The cross-sectarian coalition that took a narrow lead in Iraq's inconclusive March 7 election said on Tuesday it supported a recount of votes cast in Baghdad, but expressed concern over how it would be conducted.
"We ... are committed to the manual recount but we are afraid over the practices that may occur ... that could lead to a change in the results for the benefit of a certain party," the coalition said in a statement.
The Iraqiya bloc of former prime minister Iyad Allawi won 91 seats in the election, just two ahead of the 89 gained by the State of Law alliance led by Prime Minister Nuri al-Maliki. Both coalitions fell well short of a parliamentary majority.
State of Law sought a recount, claiming that up to 750,000 votes had been affected by fraud. A review panel on Monday ordered a manual recount of the 2.5 million ballots cast in the Iraqi capital after reviewing State of Law's case.

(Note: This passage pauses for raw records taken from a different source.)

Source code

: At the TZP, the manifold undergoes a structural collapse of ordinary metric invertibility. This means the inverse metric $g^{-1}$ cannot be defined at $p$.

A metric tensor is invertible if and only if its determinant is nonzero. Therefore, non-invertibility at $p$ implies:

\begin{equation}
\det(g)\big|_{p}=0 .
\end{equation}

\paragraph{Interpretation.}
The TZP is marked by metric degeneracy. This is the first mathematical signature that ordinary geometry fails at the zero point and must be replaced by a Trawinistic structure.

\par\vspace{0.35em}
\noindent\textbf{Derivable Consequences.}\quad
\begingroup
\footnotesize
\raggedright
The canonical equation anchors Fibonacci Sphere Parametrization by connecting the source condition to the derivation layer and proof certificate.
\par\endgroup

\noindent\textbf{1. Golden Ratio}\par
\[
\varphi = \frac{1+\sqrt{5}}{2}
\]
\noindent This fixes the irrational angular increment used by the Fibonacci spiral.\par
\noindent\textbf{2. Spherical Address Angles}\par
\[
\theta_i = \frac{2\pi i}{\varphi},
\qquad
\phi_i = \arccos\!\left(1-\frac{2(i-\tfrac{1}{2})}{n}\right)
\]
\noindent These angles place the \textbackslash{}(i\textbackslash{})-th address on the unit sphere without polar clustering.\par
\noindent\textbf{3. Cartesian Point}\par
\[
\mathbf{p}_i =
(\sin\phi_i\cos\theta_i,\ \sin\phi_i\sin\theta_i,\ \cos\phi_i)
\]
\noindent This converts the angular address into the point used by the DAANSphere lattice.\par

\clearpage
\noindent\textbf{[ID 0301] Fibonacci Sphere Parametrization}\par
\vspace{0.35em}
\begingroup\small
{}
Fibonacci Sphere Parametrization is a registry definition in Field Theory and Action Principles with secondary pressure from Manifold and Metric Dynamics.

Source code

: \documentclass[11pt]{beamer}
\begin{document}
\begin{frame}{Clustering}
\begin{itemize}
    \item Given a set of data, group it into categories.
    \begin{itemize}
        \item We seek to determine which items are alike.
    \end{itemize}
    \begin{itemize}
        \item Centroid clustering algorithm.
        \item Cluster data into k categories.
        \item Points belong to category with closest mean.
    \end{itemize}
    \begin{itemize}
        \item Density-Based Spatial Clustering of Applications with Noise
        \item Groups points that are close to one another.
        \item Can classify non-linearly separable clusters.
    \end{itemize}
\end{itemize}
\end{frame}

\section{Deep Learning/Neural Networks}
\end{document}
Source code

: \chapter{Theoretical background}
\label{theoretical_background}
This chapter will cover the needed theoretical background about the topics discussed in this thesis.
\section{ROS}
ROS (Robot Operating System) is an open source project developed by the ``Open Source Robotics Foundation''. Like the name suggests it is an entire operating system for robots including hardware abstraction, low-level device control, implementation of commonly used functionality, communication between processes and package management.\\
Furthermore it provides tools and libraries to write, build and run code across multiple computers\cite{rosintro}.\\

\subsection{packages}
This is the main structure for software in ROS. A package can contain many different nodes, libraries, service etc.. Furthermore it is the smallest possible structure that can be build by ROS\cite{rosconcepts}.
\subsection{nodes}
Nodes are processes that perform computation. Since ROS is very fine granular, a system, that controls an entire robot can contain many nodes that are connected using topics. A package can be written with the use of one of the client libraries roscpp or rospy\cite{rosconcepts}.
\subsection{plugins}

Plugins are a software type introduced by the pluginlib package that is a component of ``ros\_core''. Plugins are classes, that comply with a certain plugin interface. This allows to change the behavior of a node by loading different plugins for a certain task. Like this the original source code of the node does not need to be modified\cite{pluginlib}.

Iraqiya was backed by the Sunni minority, which dominated Iraq under Saddam Hussein and whose frustration at the rise of Shi'ite political dominance since the 2003 U.S.-led invasion caused a fierce insurgency and a bloody sectarian war.
Baghdad is a major prize, as it accounts for more than a fifth of the 325 seats in the next parliament.
"What worries us now, although we are committed to a manual recount and we believe in it very strongly ... is why other areas have not been included in the recount?" Allawi said.
Allawi said the decision to order a recount came as a surprise six weeks after the election. "We are worried about where the ballot boxes have been kept since the election until today," he said.